Halummu Network's Ramadan Propaganda Blitz and Portuguese-Language Channel Launch Signal Expanding Reach
EXECUTIVE SUMMARY
The Halummu ISIS media network launched al-Najm Media, a dedicated Portuguese-language translation channel, on March 11, extending its Ansar Production and Fursan al-Tarjuma distribution model to Portuguese-speaking populations. The launch is part of a broader Ramadan propaganda surge that produced more than 40 English-language posters from multiple affiliated foundations across the February 15 to March 13 period, including explicit anti-American content targeting the United States homeland and US relationships in Africa.
ANALYSIS
The Halummu network operates a sophisticated multilingual content production and distribution model. Ansar Production English serves as the flagship English output, drawing on material from seven or more affiliated foundations: Hadm AlAswar, AlDaraa AlSunni, Murhafat, Taqwa, Sarah AlKhilafah, Adiyat, Battar, and Talae AlAnsar. Fursan al-Tarjuma distributes translated content across Arabic, English, Kurdish (Kurmanji), Farsi, Urdu, Dhivehi, and now Portuguese. The al-Najm Media launch was announced simultaneously on TechHaven, Telegram, Element, and SimpleX Chat, reflecting a deliberate platform-redundancy strategy to survive channel takedowns.

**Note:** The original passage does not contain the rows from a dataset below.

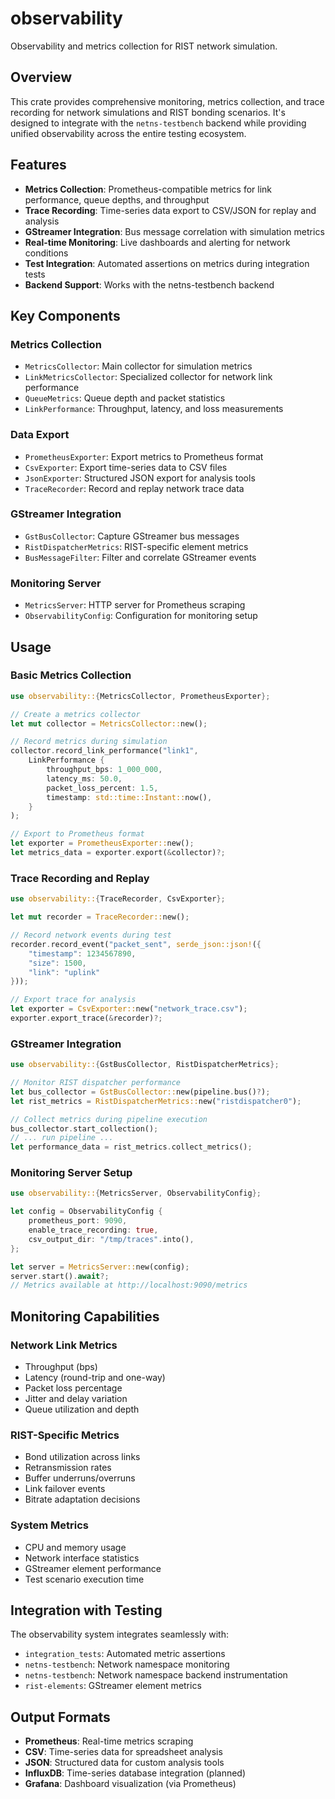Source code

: # observability

Observability and metrics collection for RIST network simulation.

## Overview

This crate provides comprehensive monitoring, metrics collection, and trace recording for network simulations and RIST bonding scenarios. It's designed to integrate with the `netns-testbench` backend while providing unified observability across the entire testing ecosystem.

## Features

- **Metrics Collection**: Prometheus-compatible metrics for link performance, queue depths, and throughput
- **Trace Recording**: Time-series data export to CSV/JSON for replay and analysis
- **GStreamer Integration**: Bus message correlation with simulation metrics
- **Real-time Monitoring**: Live dashboards and alerting for network conditions
- **Test Integration**: Automated assertions on metrics during integration tests
- **Backend Support**: Works with the netns-testbench backend

## Key Components

### Metrics Collection
- `MetricsCollector`: Main collector for simulation metrics
- `LinkMetricsCollector`: Specialized collector for network link performance
- `QueueMetrics`: Queue depth and packet statistics
- `LinkPerformance`: Throughput, latency, and loss measurements

### Data Export
- `PrometheusExporter`: Export metrics to Prometheus format
- `CsvExporter`: Export time-series data to CSV files
- `JsonExporter`: Structured JSON export for analysis tools
- `TraceRecorder`: Record and replay network trace data

### GStreamer Integration
- `GstBusCollector`: Capture GStreamer bus messages
- `RistDispatcherMetrics`: RIST-specific element metrics
- `BusMessageFilter`: Filter and correlate GStreamer events

### Monitoring Server
- `MetricsServer`: HTTP server for Prometheus scraping
- `ObservabilityConfig`: Configuration for monitoring setup

## Usage

### Basic Metrics Collection

```rust
use observability::{MetricsCollector, PrometheusExporter};

// Create a metrics collector
let mut collector = MetricsCollector::new();

// Record metrics during simulation
collector.record_link_performance("link1", 
    LinkPerformance {
        throughput_bps: 1_000_000,
        latency_ms: 50.0,
        packet_loss_percent: 1.5,
        timestamp: std::time::Instant::now(),
    }
);

// Export to Prometheus format
let exporter = PrometheusExporter::new();
let metrics_data = exporter.export(&collector)?;
```

### Trace Recording and Replay

```rust
use observability::{TraceRecorder, CsvExporter};

let mut recorder = TraceRecorder::new();

// Record network events during test
recorder.record_event("packet_sent", serde_json::json!({
    "timestamp": 1234567890,
    "size": 1500,
    "link": "uplink"
}));

// Export trace for analysis
let exporter = CsvExporter::new("network_trace.csv");
exporter.export_trace(&recorder)?;
```

### GStreamer Integration

```rust
use observability::{GstBusCollector, RistDispatcherMetrics};

// Monitor RIST dispatcher performance
let bus_collector = GstBusCollector::new(pipeline.bus()?);
let rist_metrics = RistDispatcherMetrics::new("ristdispatcher0");

// Collect metrics during pipeline execution
bus_collector.start_collection();
// ... run pipeline ...
let performance_data = rist_metrics.collect_metrics();
```

### Monitoring Server Setup

```rust
use observability::{MetricsServer, ObservabilityConfig};

let config = ObservabilityConfig {
    prometheus_port: 9090,
    enable_trace_recording: true,
    csv_output_dir: "/tmp/traces".into(),
};

let server = MetricsServer::new(config);
server.start().await?;
// Metrics available at http://localhost:9090/metrics
```

## Monitoring Capabilities

### Network Link Metrics
- Throughput (bps)
- Latency (round-trip and one-way)
- Packet loss percentage
- Jitter and delay variation
- Queue utilization and depth

### RIST-Specific Metrics
- Bond utilization across links
- Retransmission rates
- Buffer underruns/overruns
- Link failover events
- Bitrate adaptation decisions

### System Metrics
- CPU and memory usage
- Network interface statistics
- GStreamer element performance
- Test scenario execution time

## Integration with Testing

The observability system integrates seamlessly with:
- `integration_tests`: Automated metric assertions
- `netns-testbench`: Network namespace monitoring
- `netns-testbench`: Network namespace backend instrumentation
- `rist-elements`: GStreamer element metrics

## Output Formats

- **Prometheus**: Real-time metrics scraping
- **CSV**: Time-series data for spreadsheet analysis
- **JSON**: Structured data for custom analysis tools
- **InfluxDB**: Time-series database integration (planned)
- **Grafana**: Dashboard visualization (via Prometheus)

The content produced during the Ramadan 1447 cycle reviewed in this period spans theological material and operationally oriented anti-Western messaging. Poster titles with direct relevance to US threat assessment include: 'What do you Have Left, America?' (Sarah AlKhilafah Foundation, February 23), 'Time Bomb' (Hadm AlAswar Foundation, February 23), 'Iraq America's Graveyard' (Adiyat Foundation, March 8), 'Footsteps of Ataturk' (Hadm AlAswar Foundation, March 8), and 'The Niamey Raid: A Scandalous Security Breach' (Murhafat Foundation, March 10). The Niamey poster directly references ISWAP's ongoing operational campaign in Niger, creating a direct link between tactical military reporting and English-language propaganda intended for a US-audience radicalization pathway.

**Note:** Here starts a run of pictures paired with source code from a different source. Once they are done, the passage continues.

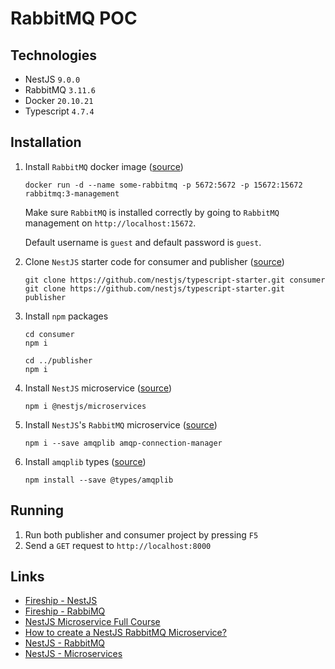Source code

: # RabbitMQ POC
## Technologies
- NestJS `9.0.0`
- RabbitMQ `3.11.6`
- Docker `20.10.21`
- Typescript `4.7.4`

## Installation
1. Install `RabbitMQ` docker image ([source](https://hub.docker.com/_/rabbitmq))
   ```
   docker run -d --name some-rabbitmq -p 5672:5672 -p 15672:15672 rabbitmq:3-management
   ```
   
   Make sure `RabbitMQ` is installed correctly by going to `RabbitMQ` management on `http://localhost:15672`.

   Default username is `guest` and default password is `guest`.

2. Clone `NestJS` starter code for consumer and publisher ([source](https://docs.nestjs.com/))
   ```
   git clone https://github.com/nestjs/typescript-starter.git consumer
   git clone https://github.com/nestjs/typescript-starter.git publisher
   ```

3. Install `npm` packages
   ```
   cd consumer
   npm i

   cd ../publisher
   npm i
   ```
   
4. Install `NestJS` microservice ([source](https://www.npmjs.com/package/@nestjs/microservices))
   ```
   npm i @nestjs/microservices
   ```

5. Install `NestJS`'s `RabbitMQ` microservice ([source](https://docs.nestjs.com/microservices/rabbitmq))
   ```
   npm i --save amqplib amqp-connection-manager
   ```

6. Install `amqplib` types ([source](https://www.npmjs.com/package/@types/amqplib))
   ```
   npm install --save @types/amqplib
   ```

## Running
1. Run both publisher and consumer project by pressing `F5`
2. Send a `GET` request to `http://localhost:8000`
   
## Links
- [Fireship - NestJS](https://www.youtube.com/watch?v=0M8AYU_hPas&t=33s&ab_channel=Fireship)
- [Fireship - RabbiMQ](https://www.youtube.com/watch?v=NQ3fZtyXji0&ab_channel=Fireship)
- [NestJS Microservice Full Course](https://www.youtube.com/watch?v=IsubcKdZPyE&t=2004s)
- [How to create a NestJS RabbitMQ Microservice?](https://progressivecoder.com/how-to-create-a-nestjs-rabbitmq-microservice/)
- [NestJS - RabbitMQ](https://docs.nestjs.com/microservices/rabbitmq)
- [NestJS - Microservices](https://docs.nestjs.com/microservices/basics#client)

The Portuguese-language expansion addresses a previously underserved audience within the global jihadist media ecosystem. Portuguese is the primary or secondary language of communities in Brazil, Portugal, Mozambique, Angola, Guinea-Bissau, and Cape Verde, as well as diaspora populations in the United States concentrated in Massachusetts, Florida, and New Jersey. Brazil has the largest Muslim population in Latin America, estimated at 1.5 million, and represents a growth vector for ISIS recruitment and radicalization efforts. The al-Najm Media launch should prompt a review of existing surveillance and counter-messaging capacity targeting this language community.

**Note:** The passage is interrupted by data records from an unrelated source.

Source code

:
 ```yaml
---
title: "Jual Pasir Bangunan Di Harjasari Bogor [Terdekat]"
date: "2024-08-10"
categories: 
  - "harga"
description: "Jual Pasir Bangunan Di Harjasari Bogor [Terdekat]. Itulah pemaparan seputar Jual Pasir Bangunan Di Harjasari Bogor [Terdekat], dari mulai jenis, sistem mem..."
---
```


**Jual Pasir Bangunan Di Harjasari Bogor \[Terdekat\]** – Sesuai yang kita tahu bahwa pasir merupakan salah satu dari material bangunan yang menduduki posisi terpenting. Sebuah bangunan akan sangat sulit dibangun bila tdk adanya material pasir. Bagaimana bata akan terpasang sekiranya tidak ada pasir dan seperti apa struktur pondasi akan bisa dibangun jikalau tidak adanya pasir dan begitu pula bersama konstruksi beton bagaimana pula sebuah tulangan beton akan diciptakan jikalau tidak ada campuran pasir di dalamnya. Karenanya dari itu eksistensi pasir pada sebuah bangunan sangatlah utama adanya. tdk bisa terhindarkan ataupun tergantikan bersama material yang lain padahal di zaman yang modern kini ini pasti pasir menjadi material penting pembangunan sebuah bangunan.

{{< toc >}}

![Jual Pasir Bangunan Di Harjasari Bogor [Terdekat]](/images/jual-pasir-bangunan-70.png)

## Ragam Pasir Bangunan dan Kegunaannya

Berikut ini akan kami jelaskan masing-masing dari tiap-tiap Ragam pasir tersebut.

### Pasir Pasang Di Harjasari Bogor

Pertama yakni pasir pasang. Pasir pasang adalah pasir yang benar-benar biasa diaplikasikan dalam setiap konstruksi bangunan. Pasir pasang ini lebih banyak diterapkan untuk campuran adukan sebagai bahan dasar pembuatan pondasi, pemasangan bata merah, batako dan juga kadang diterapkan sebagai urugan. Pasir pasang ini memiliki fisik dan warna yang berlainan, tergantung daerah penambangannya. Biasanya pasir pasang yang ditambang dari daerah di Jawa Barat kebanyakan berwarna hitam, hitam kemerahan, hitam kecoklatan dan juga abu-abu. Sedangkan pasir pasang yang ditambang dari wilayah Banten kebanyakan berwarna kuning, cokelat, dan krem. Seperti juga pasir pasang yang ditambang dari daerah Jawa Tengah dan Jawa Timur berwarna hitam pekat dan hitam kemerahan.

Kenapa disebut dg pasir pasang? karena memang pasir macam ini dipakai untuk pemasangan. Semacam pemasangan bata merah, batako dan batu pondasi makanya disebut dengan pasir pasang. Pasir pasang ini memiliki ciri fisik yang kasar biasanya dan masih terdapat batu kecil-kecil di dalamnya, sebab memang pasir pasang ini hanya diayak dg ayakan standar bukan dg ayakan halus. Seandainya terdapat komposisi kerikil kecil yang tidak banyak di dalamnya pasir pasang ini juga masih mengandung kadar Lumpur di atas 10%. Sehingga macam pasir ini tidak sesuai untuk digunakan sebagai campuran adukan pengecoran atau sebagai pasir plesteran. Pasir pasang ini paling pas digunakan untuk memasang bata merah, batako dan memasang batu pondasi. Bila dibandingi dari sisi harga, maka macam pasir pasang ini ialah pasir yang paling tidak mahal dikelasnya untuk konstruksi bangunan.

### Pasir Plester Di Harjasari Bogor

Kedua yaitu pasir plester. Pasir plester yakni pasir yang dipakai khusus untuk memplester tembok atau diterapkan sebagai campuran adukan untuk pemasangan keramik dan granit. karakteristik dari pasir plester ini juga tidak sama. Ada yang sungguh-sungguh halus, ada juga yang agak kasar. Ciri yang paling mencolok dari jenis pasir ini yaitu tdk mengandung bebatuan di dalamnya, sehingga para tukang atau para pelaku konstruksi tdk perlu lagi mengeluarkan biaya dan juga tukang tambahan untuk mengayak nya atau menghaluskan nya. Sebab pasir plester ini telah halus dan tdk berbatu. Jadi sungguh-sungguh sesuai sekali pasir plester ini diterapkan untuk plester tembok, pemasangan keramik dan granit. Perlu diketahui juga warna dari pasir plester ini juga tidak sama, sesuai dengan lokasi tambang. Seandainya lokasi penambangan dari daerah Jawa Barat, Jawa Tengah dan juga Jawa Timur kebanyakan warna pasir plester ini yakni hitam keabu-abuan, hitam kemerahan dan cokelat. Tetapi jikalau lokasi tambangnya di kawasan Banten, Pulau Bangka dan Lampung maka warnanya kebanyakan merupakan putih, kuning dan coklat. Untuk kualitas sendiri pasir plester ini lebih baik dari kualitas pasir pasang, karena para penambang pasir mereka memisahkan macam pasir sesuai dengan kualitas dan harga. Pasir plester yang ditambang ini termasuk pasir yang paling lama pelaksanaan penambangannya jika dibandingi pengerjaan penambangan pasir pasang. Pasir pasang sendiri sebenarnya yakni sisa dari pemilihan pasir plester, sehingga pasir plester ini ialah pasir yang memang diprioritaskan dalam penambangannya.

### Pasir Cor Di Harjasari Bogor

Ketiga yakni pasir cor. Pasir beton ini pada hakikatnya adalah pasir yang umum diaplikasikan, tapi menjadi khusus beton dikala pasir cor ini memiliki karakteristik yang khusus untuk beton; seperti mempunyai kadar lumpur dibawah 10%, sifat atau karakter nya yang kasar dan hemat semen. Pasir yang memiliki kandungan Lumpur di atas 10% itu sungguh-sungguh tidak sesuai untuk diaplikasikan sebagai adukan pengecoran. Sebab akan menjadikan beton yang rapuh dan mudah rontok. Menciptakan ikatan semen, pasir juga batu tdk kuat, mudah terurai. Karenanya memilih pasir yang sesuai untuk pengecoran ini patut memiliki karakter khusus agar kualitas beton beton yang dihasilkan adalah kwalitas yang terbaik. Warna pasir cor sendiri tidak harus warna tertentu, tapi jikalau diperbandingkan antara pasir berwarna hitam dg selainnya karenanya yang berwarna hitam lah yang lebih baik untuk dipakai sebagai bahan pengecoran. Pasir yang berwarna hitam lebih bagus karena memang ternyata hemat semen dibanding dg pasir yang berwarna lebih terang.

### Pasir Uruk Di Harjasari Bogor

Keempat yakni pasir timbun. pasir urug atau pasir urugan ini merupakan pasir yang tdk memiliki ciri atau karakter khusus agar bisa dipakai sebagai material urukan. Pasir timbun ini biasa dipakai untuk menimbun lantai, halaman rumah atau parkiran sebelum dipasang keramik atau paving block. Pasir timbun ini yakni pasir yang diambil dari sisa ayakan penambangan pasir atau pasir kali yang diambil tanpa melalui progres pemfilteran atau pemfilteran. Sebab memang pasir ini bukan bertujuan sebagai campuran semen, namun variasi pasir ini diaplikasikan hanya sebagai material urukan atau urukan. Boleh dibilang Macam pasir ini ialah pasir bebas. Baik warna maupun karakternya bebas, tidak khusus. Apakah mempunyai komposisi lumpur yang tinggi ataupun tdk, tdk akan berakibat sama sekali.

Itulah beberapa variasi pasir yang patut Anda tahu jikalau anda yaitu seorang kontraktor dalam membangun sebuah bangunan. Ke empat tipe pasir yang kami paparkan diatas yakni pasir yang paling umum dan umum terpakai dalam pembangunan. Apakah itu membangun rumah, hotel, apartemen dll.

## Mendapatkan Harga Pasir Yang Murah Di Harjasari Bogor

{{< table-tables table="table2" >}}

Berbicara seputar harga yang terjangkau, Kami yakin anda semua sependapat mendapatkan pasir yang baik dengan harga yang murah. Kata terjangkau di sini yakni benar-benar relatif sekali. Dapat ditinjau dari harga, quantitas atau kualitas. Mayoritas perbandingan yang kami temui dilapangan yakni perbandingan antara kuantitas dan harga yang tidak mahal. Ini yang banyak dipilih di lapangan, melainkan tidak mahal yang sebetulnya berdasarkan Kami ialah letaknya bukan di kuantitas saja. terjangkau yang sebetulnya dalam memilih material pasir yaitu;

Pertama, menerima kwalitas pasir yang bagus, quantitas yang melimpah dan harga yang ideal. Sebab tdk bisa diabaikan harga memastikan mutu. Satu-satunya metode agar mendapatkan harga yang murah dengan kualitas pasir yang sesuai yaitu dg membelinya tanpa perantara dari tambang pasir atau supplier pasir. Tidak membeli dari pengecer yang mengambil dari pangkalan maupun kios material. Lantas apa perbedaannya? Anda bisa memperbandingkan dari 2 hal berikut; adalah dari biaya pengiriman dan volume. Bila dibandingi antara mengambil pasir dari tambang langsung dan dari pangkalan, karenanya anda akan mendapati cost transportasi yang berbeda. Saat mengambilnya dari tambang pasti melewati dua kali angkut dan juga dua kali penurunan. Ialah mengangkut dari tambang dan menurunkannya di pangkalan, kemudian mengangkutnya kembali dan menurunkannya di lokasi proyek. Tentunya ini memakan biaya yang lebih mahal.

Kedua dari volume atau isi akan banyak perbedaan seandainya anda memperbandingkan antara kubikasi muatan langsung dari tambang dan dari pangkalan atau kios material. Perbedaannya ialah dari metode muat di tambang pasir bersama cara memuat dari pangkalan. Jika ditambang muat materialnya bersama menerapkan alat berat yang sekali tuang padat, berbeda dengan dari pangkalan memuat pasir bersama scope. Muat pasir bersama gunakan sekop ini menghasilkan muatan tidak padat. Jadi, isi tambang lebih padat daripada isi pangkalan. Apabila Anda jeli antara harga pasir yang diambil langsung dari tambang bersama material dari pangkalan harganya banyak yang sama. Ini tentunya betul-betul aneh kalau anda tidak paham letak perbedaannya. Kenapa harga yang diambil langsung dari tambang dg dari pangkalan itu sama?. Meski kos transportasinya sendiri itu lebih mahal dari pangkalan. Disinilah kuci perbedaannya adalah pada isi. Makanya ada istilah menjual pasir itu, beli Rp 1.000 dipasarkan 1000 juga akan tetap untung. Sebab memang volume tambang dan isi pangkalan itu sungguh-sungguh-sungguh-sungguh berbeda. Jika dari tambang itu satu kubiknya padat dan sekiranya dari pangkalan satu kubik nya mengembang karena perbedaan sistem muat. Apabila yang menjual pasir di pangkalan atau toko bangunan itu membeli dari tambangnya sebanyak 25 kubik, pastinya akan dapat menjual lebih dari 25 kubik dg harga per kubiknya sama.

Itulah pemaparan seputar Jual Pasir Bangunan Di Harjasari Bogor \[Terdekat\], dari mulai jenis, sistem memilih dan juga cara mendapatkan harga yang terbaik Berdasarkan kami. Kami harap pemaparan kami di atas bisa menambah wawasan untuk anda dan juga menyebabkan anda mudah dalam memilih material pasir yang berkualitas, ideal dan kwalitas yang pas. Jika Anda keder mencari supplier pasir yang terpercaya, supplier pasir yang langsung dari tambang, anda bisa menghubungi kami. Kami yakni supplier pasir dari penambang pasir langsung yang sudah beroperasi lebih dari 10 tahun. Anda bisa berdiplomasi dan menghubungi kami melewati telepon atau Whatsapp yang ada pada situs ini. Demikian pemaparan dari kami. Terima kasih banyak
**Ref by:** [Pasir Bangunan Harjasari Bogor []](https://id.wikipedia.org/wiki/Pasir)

The TechHaven platform hosting these channels remains accessible without authentication requirements, making it a low-friction distribution environment for ISIS propaganda. The simultaneous presence on Element and SimpleX provides encrypted fallback channels if TechHaven or Telegram access is disrupted. The network's operational security posture reflects lessons learned from prior platform removals.
SOURCES
RocketChat: Ansar Production English
RocketChat: Fursan al-Tarjuma
Telegram: al-Najm Media (Portuguese channel)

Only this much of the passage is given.